WHAT YOU ARE ASKED TO DO:
Instruction for the data below: set down exactly the lines from the line with "lie. Well—mislead, at" to the line with "Description (Comic Style):**", inclusive, and no others.

STORED DATA:
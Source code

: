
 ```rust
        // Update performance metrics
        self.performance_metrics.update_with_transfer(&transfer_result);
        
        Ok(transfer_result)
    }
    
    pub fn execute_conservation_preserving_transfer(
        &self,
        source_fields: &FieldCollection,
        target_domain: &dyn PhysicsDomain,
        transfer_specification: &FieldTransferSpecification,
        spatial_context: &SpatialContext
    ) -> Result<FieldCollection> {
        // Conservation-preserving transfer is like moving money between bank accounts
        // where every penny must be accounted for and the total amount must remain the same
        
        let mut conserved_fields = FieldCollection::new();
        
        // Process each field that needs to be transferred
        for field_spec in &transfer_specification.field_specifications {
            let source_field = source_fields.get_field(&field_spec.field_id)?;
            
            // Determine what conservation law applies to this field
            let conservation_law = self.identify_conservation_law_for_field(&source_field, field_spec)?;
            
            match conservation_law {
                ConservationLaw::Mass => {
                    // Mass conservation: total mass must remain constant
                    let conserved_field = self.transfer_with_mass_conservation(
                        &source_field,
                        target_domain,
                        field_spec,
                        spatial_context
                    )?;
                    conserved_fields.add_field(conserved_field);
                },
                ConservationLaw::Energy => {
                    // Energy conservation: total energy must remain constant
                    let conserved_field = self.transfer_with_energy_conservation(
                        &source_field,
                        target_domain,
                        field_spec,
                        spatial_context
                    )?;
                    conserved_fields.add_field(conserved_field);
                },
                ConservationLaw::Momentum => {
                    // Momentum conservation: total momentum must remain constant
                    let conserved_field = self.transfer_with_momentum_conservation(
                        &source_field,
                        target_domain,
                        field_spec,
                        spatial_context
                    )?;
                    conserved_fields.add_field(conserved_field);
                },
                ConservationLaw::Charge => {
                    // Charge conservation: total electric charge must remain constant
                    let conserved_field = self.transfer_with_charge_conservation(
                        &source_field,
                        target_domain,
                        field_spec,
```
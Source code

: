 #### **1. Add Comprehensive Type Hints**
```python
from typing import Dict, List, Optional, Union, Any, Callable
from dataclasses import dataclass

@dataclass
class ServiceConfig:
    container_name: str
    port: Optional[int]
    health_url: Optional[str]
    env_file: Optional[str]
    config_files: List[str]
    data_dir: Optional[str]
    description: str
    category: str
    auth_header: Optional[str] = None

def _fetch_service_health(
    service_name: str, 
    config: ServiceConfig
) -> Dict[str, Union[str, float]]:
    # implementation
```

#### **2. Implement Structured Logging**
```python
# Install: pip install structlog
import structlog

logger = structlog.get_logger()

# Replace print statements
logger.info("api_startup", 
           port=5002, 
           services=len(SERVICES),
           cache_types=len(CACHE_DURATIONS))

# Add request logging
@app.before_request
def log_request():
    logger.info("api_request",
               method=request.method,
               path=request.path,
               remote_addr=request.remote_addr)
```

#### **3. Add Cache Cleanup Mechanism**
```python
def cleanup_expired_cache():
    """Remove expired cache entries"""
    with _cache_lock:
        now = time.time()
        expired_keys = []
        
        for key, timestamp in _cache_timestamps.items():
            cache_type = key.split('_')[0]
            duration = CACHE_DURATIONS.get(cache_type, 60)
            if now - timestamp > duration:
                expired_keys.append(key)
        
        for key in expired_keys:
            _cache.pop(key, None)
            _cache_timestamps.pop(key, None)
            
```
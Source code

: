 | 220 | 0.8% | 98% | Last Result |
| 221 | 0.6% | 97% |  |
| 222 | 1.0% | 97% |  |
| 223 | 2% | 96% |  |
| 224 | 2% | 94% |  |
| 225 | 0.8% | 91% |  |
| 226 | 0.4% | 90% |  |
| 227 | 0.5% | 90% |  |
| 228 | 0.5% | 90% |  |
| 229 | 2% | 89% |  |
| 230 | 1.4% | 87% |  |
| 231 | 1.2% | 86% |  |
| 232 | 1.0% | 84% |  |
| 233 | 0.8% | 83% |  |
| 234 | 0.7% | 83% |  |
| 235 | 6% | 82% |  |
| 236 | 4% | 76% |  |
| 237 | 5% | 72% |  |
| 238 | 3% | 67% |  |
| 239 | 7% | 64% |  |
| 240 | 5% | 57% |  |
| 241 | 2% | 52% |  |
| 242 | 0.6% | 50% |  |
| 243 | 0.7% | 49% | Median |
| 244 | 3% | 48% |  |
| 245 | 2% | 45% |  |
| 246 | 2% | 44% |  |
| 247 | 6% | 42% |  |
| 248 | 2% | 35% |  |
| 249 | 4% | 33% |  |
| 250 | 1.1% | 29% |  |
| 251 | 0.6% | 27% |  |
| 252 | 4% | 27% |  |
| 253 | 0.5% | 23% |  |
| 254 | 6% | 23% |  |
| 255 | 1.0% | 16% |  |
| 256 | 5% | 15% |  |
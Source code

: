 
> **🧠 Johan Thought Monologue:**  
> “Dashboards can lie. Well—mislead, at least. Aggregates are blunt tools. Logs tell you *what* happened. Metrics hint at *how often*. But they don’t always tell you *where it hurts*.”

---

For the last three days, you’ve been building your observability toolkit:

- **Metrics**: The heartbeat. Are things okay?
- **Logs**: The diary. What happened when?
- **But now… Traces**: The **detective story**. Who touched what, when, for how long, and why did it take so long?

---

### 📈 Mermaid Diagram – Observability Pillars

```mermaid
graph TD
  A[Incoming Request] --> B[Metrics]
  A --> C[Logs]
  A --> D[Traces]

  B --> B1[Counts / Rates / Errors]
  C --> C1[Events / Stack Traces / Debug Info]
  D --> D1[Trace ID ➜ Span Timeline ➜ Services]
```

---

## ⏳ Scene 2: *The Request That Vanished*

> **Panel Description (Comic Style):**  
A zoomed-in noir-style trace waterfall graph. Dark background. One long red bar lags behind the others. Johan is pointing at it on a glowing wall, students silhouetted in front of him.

PROBLEM SOLUTION:
> “Dashboards can lie. Well—mislead, at least. Aggregates are blunt tools. Logs tell you *what* happened. Metrics hint at *how often*. But they don’t always tell you *where it hurts*.”

---

For the last three days, you’ve been building your observability toolkit:

- **Metrics**: The heartbeat. Are things okay?
- **Logs**: The diary. What happened when?
- **But now… Traces**: The **detective story**. Who touched what, when, for how long, and why did it take so long?

---

### 📈 Mermaid Diagram – Observability Pillars

```mermaid
graph TD
  A[Incoming Request] --> B[Metrics]
  A --> C[Logs]
  A --> D[Traces]

  B --> B1[Counts / Rates / Errors]
  C --> C1[Events / Stack Traces / Debug Info]
  D --> D1[Trace ID ➜ Span Timeline ➜ Services]
```

---

## ⏳ Scene 2: *The Request That Vanished*

> **Panel Description (Comic Style):**  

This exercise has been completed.